What this task involves: Transcribe the entries that follow exactly as they appear, minus pictures.

━━━━━━━━━━━━━━━━━━━━━━━━━━━━━━

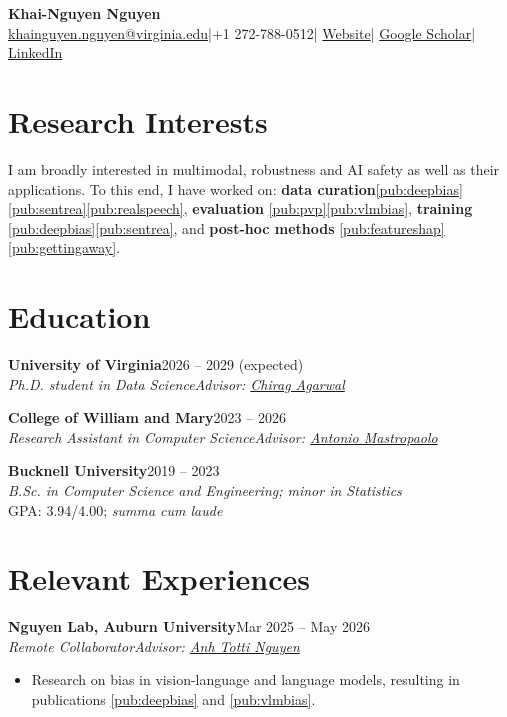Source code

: \documentclass[11pt,a4paper]{article}
\newcommand{\role}[4]{\textbf{#1}\hfill #2\\\textit{#3}\hfill\textit{#4}\par}
\begin{document}
\begin{center}
{\fontsize{23}{23}\selectfont\textbf{Khai-Nguyen Nguyen}}\\[4pt]
\href{mailto:khainguyen.nguyen@virginia.edu}{khainguyen.nguyen@virginia.edu}\enspace|\enspace +1 272-788-0512\enspace|\enspace
\href{https://nkn002.github.io}{Website}\enspace|\enspace
\href{https://scholar.google.com/citations?user=WRiVlZsAAAAJ}{Google Scholar}\enspace|\enspace
\href{https://www.linkedin.com/in/nkn002/}{LinkedIn}
\end{center}

\section{Research Interests}
I am broadly interested in multimodal, robustness and AI safety as well as their applications. To this end, I have worked on: \textbf{data curation}\ref{pub:deepbias}\ref{pub:sentrea}\ref{pub:realspeech}, \textbf{evaluation} \ref{pub:pvp}\ref{pub:vlmbias}, \textbf{training} \ref{pub:deepbias}\ref{pub:sentrea}, and \textbf{post-hoc methods} \ref{pub:featureshap}\ref{pub:gettingaway}.



\section{Education}
\role{University of Virginia}{2026 -- 2029 (expected)}{Ph.D. student in Data Science}{Advisor: \href{https://scholar.google.com/citations?user=AFEjd1QAAAAJ&hl=en}{Chirag Agarwal}}
\vspace{3pt}
\role{College of William and Mary}{2023 -- 2026}{Research Assistant in Computer Science}{Advisor: \href{https://scholar.google.com/citations?user=A6E30JkAAAAJ&hl=en}{Antonio Mastropaolo}}
\vspace{3pt}
\textbf{Bucknell University}\hfill 2019 -- 2023\\
\textit{B.Sc. in Computer Science and Engineering; minor in Statistics}\\
GPA: 3.94/4.00; \textit{summa cum laude}

\section{Relevant Experiences}
\role{Nguyen Lab, Auburn University}{Mar 2025 -- May 2026}{Remote Collaborator}{Advisor: \href{https://scholar.google.com/citations?user=EQw8d9AAAAAJ&hl=en}{Anh Totti Nguyen}}
\vspace{-5pt}
\begin{itemize}
\item Research on bias in vision-language and language models, resulting in publications \ref{pub:deepbias} and \ref{pub:vlmbias}.
\end{itemize}
\end{document}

━━━━━━━━━━━━━━━━━━━━━━━━━━━━━━

Written response:
Source code

: \documentclass[11pt,a4paper]{article}
\newcommand{\role}[4]{\textbf{#1}\hfill #2\\\textit{#3}\hfill\textit{#4}\par}
\begin{document}
\begin{center}
{\fontsize{23}{23}\selectfont\textbf{Khai-Nguyen Nguyen}}\\[4pt]
\href{mailto:khainguyen.nguyen@virginia.edu}{khainguyen.nguyen@virginia.edu}\enspace|\enspace +1 272-788-0512\enspace|\enspace
\href{https://nkn002.github.io}{Website}\enspace|\enspace
\href{https://scholar.google.com/citations?user=WRiVlZsAAAAJ}{Google Scholar}\enspace|\enspace
\href{https://www.linkedin.com/in/nkn002/}{LinkedIn}
\end{center}

\section{Research Interests}
I am broadly interested in multimodal, robustness and AI safety as well as their applications. To this end, I have worked on: \textbf{data curation}\ref{pub:deepbias}\ref{pub:sentrea}\ref{pub:realspeech}, \textbf{evaluation} \ref{pub:pvp}\ref{pub:vlmbias}, \textbf{training} \ref{pub:deepbias}\ref{pub:sentrea}, and \textbf{post-hoc methods} \ref{pub:featureshap}\ref{pub:gettingaway}.



\section{Education}
\role{University of Virginia}{2026 -- 2029 (expected)}{Ph.D. student in Data Science}{Advisor: \href{https://scholar.google.com/citations?user=AFEjd1QAAAAJ&hl=en}{Chirag Agarwal}}
\vspace{3pt}
\role{College of William and Mary}{2023 -- 2026}{Research Assistant in Computer Science}{Advisor: \href{https://scholar.google.com/citations?user=A6E30JkAAAAJ&hl=en}{Antonio Mastropaolo}}
\vspace{3pt}
\textbf{Bucknell University}\hfill 2019 -- 2023\\
\textit{B.Sc. in Computer Science and Engineering; minor in Statistics}\\
GPA: 3.94/4.00; \textit{summa cum laude}

\section{Relevant Experiences}
\role{Nguyen Lab, Auburn University}{Mar 2025 -- May 2026}{Remote Collaborator}{Advisor: \href{https://scholar.google.com/citations?user=EQw8d9AAAAAJ&hl=en}{Anh Totti Nguyen}}
\vspace{-5pt}
\begin{itemize}
\item Research on bias in vision-language and language models, resulting in publications \ref{pub:deepbias} and \ref{pub:vlmbias}.
\end{itemize}
\end{document}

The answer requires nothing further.